Aspect 35: The method of any of Aspects 31-34, wherein the one or more paging metrics include a minimum number of physical downlink control channel (PDCCH) repetitions for the UE to decode a paging occasion over the plurality of paging occasions in the collection period.

Aspect 36: The method of any of Aspects 31-35, wherein the one or more paging metrics include a maximum number of physical downlink control channel (PDCCH) repetitions for the UE to decode a paging occasion over the plurality of paging occasions in the collection period.

Aspect 37: The method of any of Aspects 31-36, wherein the one or more paging metrics include an average number of physical downlink control channel (PDCCH) repetitions for the UE to decode a paging occasion over the plurality of paging occasions in the collection period.

Aspect 38: The method of any of Aspects 31-37, wherein the one or more paging metrics include a respective reference signal receive power measurement for the UE for each paging occasion of the plurality of paging occasions in the collection period.

Aspect 38: The method of any of Aspects 31-38, wherein the one or more paging metrics include a maximum reference signal receive power measurement for the UE over the plurality of paging occasions in the collection period.

Aspect 40: The method of any of Aspects 31-39, wherein the one or more paging metrics include a minimum reference signal receive power measurement for the UE over the plurality of paging occasions in the collection period.

Aspect 41: The method of any of Aspects 31-40, wherein the one or more paging metrics include an average reference signal receive power measurement for the UE over the plurality of paging occasions in the collection period.

Aspect 42: The method of any of Aspects 31-41, wherein communicating with the UE to switch a paging carrier associated with the UE from the first paging carrier to a second paging carrier comprises: receiving, from the UE, an indication that identifies the second paging carrier; and transmitting, to the UE, a confirmation to switch to the second paging carrier.

Aspect 43: The method of any of Aspects 31-41, wherein communicating with the UE to switch a paging carrier associated with the UE from the first paging carrier to a second paging carrier comprises: receiving, from the UE, an indication of a preferred value for a maximum repetition parameter determined based at least in part on the one or more paging metrics; and transmitting, to the UE, a confirmation to switch to a paging carrier selected from a set of paging carriers that have the preferred value for the maximum repetition parameter.

Aspect 44: The method of any of Aspects 31-41, wherein communicating with the UE to switch a paging carrier associated with the UE from the first paging carrier to a second paging carrier comprises: receiving, from the UE, an indication of a preferred value for a maximum repetition parameter determined based at least in part on the one or more paging metrics; and transmitting, to the UE, an indication identifying the second paging carrier as a selected paging carrier from a set of paging carriers that have the preferred value for the maximum repetition parameter.
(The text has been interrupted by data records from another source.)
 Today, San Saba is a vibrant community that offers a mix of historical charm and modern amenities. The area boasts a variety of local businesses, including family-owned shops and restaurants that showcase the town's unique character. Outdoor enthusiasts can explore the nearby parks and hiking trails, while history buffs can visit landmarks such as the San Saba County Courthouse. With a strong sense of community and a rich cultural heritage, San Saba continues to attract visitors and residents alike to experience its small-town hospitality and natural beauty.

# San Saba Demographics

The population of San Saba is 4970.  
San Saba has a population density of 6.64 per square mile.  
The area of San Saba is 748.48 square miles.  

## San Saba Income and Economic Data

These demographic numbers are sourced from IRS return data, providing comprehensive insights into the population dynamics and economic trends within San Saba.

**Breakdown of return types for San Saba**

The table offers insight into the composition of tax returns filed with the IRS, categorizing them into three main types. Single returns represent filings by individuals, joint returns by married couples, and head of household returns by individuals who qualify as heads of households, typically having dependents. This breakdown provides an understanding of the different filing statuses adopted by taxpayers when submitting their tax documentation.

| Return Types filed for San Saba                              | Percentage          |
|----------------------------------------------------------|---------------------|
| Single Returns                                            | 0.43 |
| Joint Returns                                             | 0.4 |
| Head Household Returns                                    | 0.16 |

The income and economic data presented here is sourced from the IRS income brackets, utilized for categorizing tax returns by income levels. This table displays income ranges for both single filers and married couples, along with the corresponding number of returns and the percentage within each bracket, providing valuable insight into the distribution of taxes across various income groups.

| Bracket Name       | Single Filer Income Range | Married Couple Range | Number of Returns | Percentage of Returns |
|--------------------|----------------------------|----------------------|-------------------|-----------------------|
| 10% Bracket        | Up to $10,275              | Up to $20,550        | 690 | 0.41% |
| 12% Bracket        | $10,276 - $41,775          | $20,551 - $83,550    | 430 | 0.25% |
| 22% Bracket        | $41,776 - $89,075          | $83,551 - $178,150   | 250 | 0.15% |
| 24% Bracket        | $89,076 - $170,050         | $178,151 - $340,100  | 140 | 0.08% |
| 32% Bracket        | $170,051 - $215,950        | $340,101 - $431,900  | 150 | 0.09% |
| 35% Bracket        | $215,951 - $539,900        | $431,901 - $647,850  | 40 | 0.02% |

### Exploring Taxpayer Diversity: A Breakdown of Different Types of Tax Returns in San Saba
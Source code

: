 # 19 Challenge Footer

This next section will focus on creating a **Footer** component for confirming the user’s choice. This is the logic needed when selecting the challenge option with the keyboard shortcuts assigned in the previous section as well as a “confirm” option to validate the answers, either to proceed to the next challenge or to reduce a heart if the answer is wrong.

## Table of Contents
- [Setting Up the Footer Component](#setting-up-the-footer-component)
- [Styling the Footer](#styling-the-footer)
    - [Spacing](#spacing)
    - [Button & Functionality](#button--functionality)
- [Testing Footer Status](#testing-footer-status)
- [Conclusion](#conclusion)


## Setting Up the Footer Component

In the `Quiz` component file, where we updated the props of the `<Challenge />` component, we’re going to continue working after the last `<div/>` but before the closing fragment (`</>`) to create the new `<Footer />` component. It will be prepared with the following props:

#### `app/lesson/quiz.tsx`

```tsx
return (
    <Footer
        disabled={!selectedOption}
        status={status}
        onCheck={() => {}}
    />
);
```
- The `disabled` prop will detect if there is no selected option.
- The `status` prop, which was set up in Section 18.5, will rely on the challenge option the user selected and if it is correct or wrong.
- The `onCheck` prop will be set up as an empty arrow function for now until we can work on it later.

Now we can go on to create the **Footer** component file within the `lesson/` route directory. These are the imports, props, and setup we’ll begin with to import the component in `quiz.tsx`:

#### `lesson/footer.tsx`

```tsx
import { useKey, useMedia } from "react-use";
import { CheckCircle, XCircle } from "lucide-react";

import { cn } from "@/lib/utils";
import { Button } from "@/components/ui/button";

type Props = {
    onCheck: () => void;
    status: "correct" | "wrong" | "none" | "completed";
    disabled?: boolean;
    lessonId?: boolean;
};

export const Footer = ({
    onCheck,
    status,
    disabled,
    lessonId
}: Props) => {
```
Aspect 45: The method of any of Aspects 31-41, wherein communicating with the UE to switch a paging carrier associated with the UE from the first paging carrier to a second paging carrier comprises: receiving, from the UE, the one or more paging metrics; and transmitting, to the UE, paging carrier information associated with switching from the first paging carrier to the second paging carrier.

Aspect 46: The method of Aspect 45, wherein communicating with the UE to switch a paging carrier associated with the UE from the first paging carrier to a second paging carrier further comprises: receiving, from the UE, an indication that the one or more paging metrics are available; and transmitting, to the UE, a request for the one or more paging metrics, wherein receiving the one or more paging metrics to base station is based at least in part on transmitting the request for the one or more paging metrics.

Aspect 47: The method of any of Aspects 45-46, wherein the paging carrier information includes a paging carrier index that identifies the second paging carrier.

Aspect 48: The method of any of Aspects 45-46, wherein the paging carrier information includes a paging carrier index that identifies a set of paging carriers from which the second paging carrier is to be selected by the UE.

Aspect 49: The method of any of Aspects 45-46, wherein the paging carrier information indicates a maximum repetition parameter value associated with the second paging carrier.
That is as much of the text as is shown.